Data excerpts
..............................

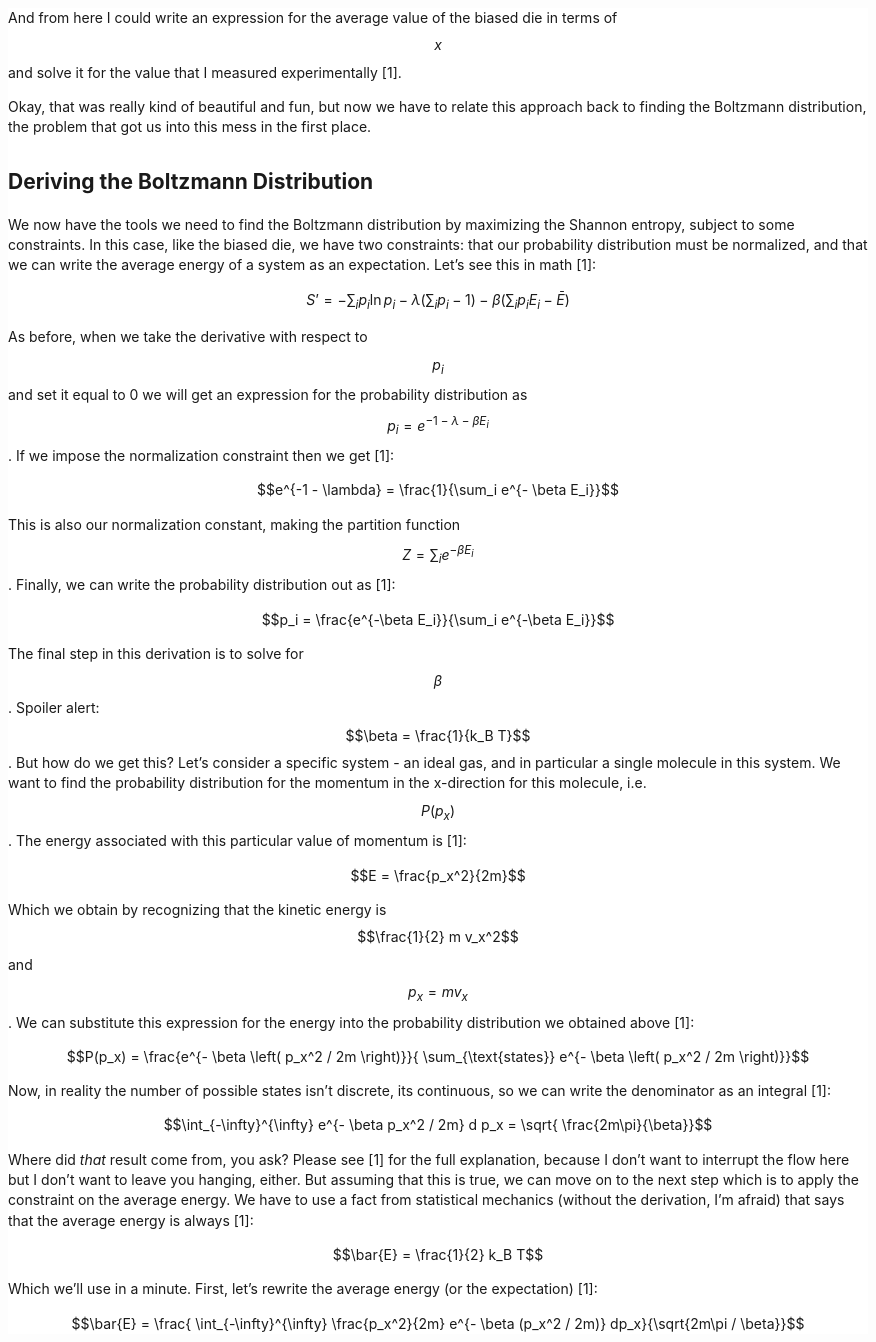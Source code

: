 And from here I could write an expression for the average value of the biased die in terms of $$x$$ and solve it for the value that I measured experimentally [1]. 

Okay, that was really kind of beautiful and fun, but now we have to relate this approach back to finding the Boltzmann distribution, the problem that got us into this mess in the first place. 

## Deriving the Boltzmann Distribution 
We now have the tools we need to find the Boltzmann distribution by maximizing the Shannon entropy, subject to some constraints. In this case, like the biased die, we have two constraints: that our probability distribution must be normalized, and that we can write the average energy of a system as an expectation. Let’s see this in math [1]: 

$$S’ = - \sum_i p_i \ln p_i - \lambda \left( \sum_i p_i - 1 \right) - \beta \left( \sum_i p_i E_i - \bar{E} \right)$$

As before, when we take the derivative with respect to $$p_i$$ and set it equal to 0 we will get an expression for the probability distribution as $$p_i = e^{-1 - \lambda - \beta E_i}$$. If we impose the normalization constraint then we get [1]: 

$$e^{-1 - \lambda} = \frac{1}{\sum_i e^{- \beta E_i}}$$

This is also our normalization constant, making the partition function $$Z = \sum_i e^{- \beta E_i}$$. Finally, we can write the probability distribution out as [1]: 

$$p_i = \frac{e^{-\beta E_i}}{\sum_i e^{-\beta E_i}}$$

The final step in this derivation is to solve for $$\beta$$. Spoiler alert: $$\beta = \frac{1}{k_B T}$$. But how do we get this? Let’s consider a specific system - an ideal gas, and in particular a single molecule in this system. We want to find the probability distribution for the momentum in the x-direction for this molecule, i.e. $$P(p_x)$$. The energy associated with this particular value of momentum is [1]: 

$$E = \frac{p_x^2}{2m}$$

Which we obtain by recognizing that the kinetic energy is $$\frac{1}{2} m v_x^2$$ and $$p_x = m v_x$$. We can substitute this expression for the energy into the probability distribution we obtained above [1]: 

$$P(p_x) = \frac{e^{- \beta \left( p_x^2 / 2m \right)}}{ \sum_{\text{states}} e^{- \beta \left( p_x^2 / 2m \right)}}$$

Now, in reality the number of possible states isn’t discrete, its continuous, so we can write the denominator as an integral [1]: 

$$\int_{-\infty}^{\infty} e^{- \beta p_x^2 / 2m} d p_x = \sqrt{ \frac{2m\pi}{\beta}}$$

Where did _that_ result come from, you ask? Please see [1] for the full explanation, because I don’t want to interrupt the flow here but I don’t want to leave you hanging, either. But assuming that this is true, we can move on to the next step which is to apply the constraint on the average energy. We have to use a fact from statistical mechanics (without the derivation, I’m afraid) that says that the average energy is always [1]: 

$$\bar{E} = \frac{1}{2} k_B T$$ 

Which we’ll use in a minute. First, let’s rewrite the average energy (or the expectation) [1]: 

$$\bar{E} = \frac{ \int_{-\infty}^{\infty} \frac{p_x^2}{2m} e^{- \beta (p_x^2 / 2m)} dp_x}{\sqrt{2m\pi / \beta}}$$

..............................

TASK INSTRUCTIONS:
Please make an exact copy of the lines above from the line with "This is also" through the line with "Where did _that_", both ends included.

SOLUTION:
This is also our normalization constant, making the partition function $$Z = \sum_i e^{- \beta E_i}$$. Finally, we can write the probability distribution out as [1]: 

$$p_i = \frac{e^{-\beta E_i}}{\sum_i e^{-\beta E_i}}$$

The final step in this derivation is to solve for $$\beta$$. Spoiler alert: $$\beta = \frac{1}{k_B T}$$. But how do we get this? Let’s consider a specific system - an ideal gas, and in particular a single molecule in this system. We want to find the probability distribution for the momentum in the x-direction for this molecule, i.e. $$P(p_x)$$. The energy associated with this particular value of momentum is [1]: 

$$E = \frac{p_x^2}{2m}$$

Which we obtain by recognizing that the kinetic energy is $$\frac{1}{2} m v_x^2$$ and $$p_x = m v_x$$. We can substitute this expression for the energy into the probability distribution we obtained above [1]: 

$$P(p_x) = \frac{e^{- \beta \left( p_x^2 / 2m \right)}}{ \sum_{\text{states}} e^{- \beta \left( p_x^2 / 2m \right)}}$$

Now, in reality the number of possible states isn’t discrete, its continuous, so we can write the denominator as an integral [1]: 

$$\int_{-\infty}^{\infty} e^{- \beta p_x^2 / 2m} d p_x = \sqrt{ \frac{2m\pi}{\beta}}$$

Where did _that_ result come from, you ask? Please see [1] for the full explanation, because I don’t want to interrupt the flow here but I don’t want to leave you hanging, either. But assuming that this is true, we can move on to the next step which is to apply the constraint on the average energy. We have to use a fact from statistical mechanics (without the derivation, I’m afraid) that says that the average energy is always [1]: 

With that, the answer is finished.